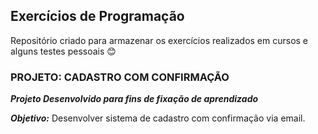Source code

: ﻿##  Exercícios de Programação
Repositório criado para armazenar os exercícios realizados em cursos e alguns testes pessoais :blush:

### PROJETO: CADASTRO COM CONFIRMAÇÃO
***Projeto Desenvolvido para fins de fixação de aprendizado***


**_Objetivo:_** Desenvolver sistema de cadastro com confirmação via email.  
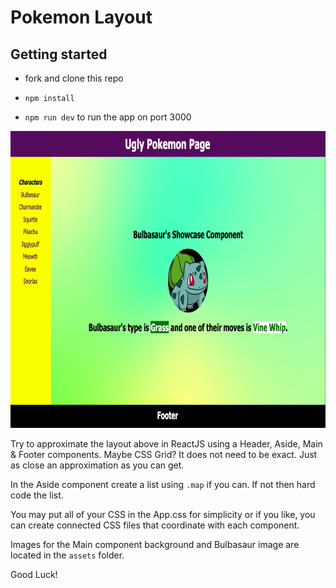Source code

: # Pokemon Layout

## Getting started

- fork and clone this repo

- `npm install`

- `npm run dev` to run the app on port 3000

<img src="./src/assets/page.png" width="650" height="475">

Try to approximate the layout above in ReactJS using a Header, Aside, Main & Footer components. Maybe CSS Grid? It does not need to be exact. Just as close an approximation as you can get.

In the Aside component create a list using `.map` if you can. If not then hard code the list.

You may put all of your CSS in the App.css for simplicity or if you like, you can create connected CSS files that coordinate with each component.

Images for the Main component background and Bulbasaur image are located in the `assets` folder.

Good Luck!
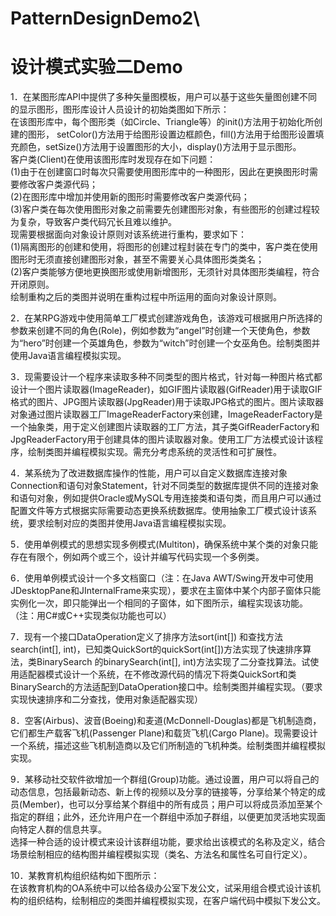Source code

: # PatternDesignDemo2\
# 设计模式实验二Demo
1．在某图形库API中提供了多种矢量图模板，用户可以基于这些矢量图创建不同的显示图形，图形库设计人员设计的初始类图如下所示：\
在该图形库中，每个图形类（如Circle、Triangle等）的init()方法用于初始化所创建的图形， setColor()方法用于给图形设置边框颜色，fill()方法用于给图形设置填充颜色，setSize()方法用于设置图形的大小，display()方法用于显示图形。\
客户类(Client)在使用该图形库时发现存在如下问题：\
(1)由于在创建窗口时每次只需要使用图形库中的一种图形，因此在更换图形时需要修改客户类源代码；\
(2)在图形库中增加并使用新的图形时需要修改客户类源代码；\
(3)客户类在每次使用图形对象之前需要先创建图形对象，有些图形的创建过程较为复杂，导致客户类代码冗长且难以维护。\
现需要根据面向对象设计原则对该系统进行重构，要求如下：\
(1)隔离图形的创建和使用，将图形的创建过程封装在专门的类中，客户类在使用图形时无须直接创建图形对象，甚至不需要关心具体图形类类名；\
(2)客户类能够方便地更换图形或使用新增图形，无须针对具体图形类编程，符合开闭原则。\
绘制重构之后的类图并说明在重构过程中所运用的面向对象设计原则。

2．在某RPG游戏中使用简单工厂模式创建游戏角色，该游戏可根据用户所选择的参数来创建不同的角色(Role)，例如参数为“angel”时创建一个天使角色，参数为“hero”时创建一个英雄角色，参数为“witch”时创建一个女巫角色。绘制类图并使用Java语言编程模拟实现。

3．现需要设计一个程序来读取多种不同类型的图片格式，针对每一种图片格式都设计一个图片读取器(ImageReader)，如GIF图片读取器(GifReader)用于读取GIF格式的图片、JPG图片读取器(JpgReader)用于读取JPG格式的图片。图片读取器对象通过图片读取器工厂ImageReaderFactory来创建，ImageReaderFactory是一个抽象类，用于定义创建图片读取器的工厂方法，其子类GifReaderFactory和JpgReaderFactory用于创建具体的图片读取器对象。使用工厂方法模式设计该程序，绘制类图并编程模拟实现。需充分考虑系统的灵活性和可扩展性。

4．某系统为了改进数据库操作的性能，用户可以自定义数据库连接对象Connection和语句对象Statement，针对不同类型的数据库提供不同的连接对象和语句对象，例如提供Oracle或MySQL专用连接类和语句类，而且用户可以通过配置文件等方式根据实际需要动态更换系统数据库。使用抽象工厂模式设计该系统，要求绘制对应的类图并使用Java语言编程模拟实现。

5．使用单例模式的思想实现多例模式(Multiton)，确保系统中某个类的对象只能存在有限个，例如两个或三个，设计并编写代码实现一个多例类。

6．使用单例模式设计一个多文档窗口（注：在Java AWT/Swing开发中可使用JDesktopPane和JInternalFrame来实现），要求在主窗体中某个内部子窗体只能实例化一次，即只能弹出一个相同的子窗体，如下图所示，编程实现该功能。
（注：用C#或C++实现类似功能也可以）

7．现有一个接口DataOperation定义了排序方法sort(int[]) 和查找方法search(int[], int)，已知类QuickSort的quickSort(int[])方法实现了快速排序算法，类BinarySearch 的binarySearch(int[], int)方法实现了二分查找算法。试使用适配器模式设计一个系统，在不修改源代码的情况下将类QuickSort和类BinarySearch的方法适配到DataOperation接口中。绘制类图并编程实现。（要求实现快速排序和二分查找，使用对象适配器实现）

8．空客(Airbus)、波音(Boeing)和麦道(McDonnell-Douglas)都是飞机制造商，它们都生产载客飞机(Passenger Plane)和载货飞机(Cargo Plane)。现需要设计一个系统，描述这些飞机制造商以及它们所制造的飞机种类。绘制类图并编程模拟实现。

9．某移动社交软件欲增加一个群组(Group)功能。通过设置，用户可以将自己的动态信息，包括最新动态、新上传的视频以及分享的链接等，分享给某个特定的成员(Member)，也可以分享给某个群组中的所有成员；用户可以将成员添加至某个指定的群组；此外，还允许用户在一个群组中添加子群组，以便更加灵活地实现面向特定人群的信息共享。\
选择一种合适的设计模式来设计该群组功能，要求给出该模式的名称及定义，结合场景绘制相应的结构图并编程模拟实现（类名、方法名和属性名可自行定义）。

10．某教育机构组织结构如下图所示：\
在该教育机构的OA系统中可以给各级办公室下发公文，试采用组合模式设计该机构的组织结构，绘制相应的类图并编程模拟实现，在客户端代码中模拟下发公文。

- - - - - - -

Instructions for the task:
For the string "using", count the lines of the entries above that include it; answer with the number only.

Solved problem:
2